Mia Everett, MD (above, left), Medical Director for Children’s Services at CBH, and her two clinical managers, Lauren DellaCava, MSW, Clinical Director, Children’s Services, and Kristen Vescio (above, right), Clinical Coordinator for Children Services, discussed one of their agency’s major challenges: Philadelphia’s Psychiatric Residential Treatment Facilities (PRTFs). These are 24/7 live-in facilities for the treatment of teenagers with significant mental illnesses or emotional disturbances. But the PRTF treatment approach has never been supported by evidence and, since 2006, there have been concerted efforts to reduce its use. In 2006 there were 2,759 Philadelphia PRTF patients. By 2017, that number had been reduced to 565 patients, each of whom stays in the PRTF system an average of about 300 days.

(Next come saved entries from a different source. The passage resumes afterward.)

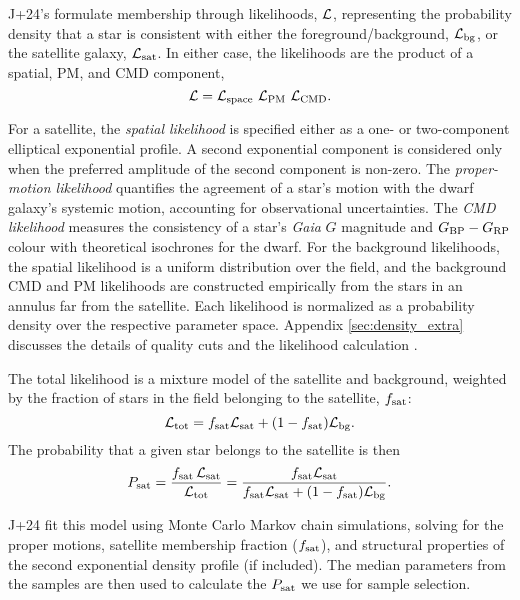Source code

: J+24's formulate membership through likelihoods, \({\cal L}\),
representing the probability density that a star is consistent with
either the foreground/background, \({\cal L}_{\rm bg}\), or the
satellite galaxy, \({\cal L}_{\rm sat}\). In either case, the
likelihoods are the product of a spatial, PM, and CMD component,
\begin{equation}{
{\cal L} = {\cal L}_{\rm space}\ {\cal L}_{\rm PM}\ {\cal L}_{\rm CMD}.
}\end{equation}

For a satellite, the \emph{spatial likelihood} is specified either as a
one- or two-component elliptical exponential profile. A second
exponential component is considered only when the preferred amplitude of
the second component is non-zero. The \emph{proper-motion likelihood}
quantifies the agreement of a star's motion with the dwarf galaxy's
systemic motion, accounting for observational uncertainties. The
\emph{CMD likelihood} measures the consistency of a star's \emph{Gaia}
\(G\) magnitude and \(G_{\rm BP}- G_{\rm RP}\) colour with theoretical
isochrones for the dwarf. For the background likelihoods, the spatial
likelihood is a uniform distribution over the field, and the background
CMD and PM likelihoods are constructed empirically from the stars in an
annulus far from the satellite. Each likelihood is normalized as a
probability density over the respective parameter space. Appendix
\ref{sec:density_extra} discusses the details of quality cuts and the
likelihood calculation \citep[see also,][]{MV2020a, jensen+2024}.

The total likelihood is a mixture model of the satellite and background,
weighted by the fraction of stars in the field belonging to the
satellite, \(f_{\rm sat}\): \begin{equation}{
{\cal L}_{\rm tot} = f_{\rm sat}{\cal L}_{\rm sat} + (1-f_{\rm sat}){\cal L}_{\rm bg}.
}\end{equation} The probability that a given star belongs to the
satellite is then \begin{equation}{
P_{\rm sat} = 
\frac{f_{\rm sat}\,{\cal L}_{\rm sat}}{{\cal L}_{\rm tot}}
= \frac{f_{\rm sat}{\cal L}_{\rm sat}}{f_{\rm sat}{\cal L}_{\rm sat} + (1-f_{\rm sat}){\cal L}_{\rm bg}}.
}\end{equation}

J+24 fit this model using Monte Carlo Markov chain simulations, solving
for the proper motions, satellite membership fraction (\(f_{\rm sat}\)),
and structural properties of the second exponential density profile (if
included). The median parameters from the samples are then used to
calculate the \(P_{\rm sat}\) we use for sample selection.


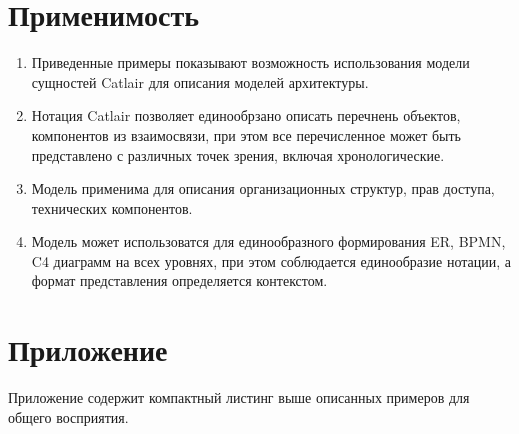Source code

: \documentclass[final]{article}
\begin{document}
    \section{Применимость}

        \begin{enumerate}

            \item Приведенные примеры показывают возможность использования 
            модели сущностей Catlair для описания моделей архитектуры.

            \item Нотация Catlair позволяет единообрзано описать перечнень 
            объектов, компонентов из взаимосвязи, при этом все перечисленное 
            может быть представлено с различных точек зрения, включая 
            хронологические.

            \item Модель применима для описания организационных структур, прав 
            доступа, технических компонентов.

            \item Модель может использоватся для единообразного формирования ER, 
            BPMN, C4 диаграмм на всех уровнях, при этом соблюдается единообразие 
            нотации, а формат представления определяется контекстом.

        \end{enumerate}
        

    \section{Приложение}

        Приложение содержит компактный листинг выше описанных примеров для 
        общего восприятия.
\end{document}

Among the reasons cited for the difficulty of moving away from PRTF further are family engagement, the clinical complexity of the PRTF patients, the availability of after-care resources, the particular challenges of teenagers with neuro-developmental disorders, and the involvement of the courts. “There is a lot of evidence for other evidence-based treatments that take place in the community (like those) we offer through family-based services,” the CBH presenters said.
Other enthusiastic participants in the audience included (above, left), Perrin Fugo, BA, Clinical Research Coordinator at the Penn Center for Mental Health and (above, right) David Oslin, MD, Professor of Psychiatry at Philadelphia’s Crescenz VA Medical Center.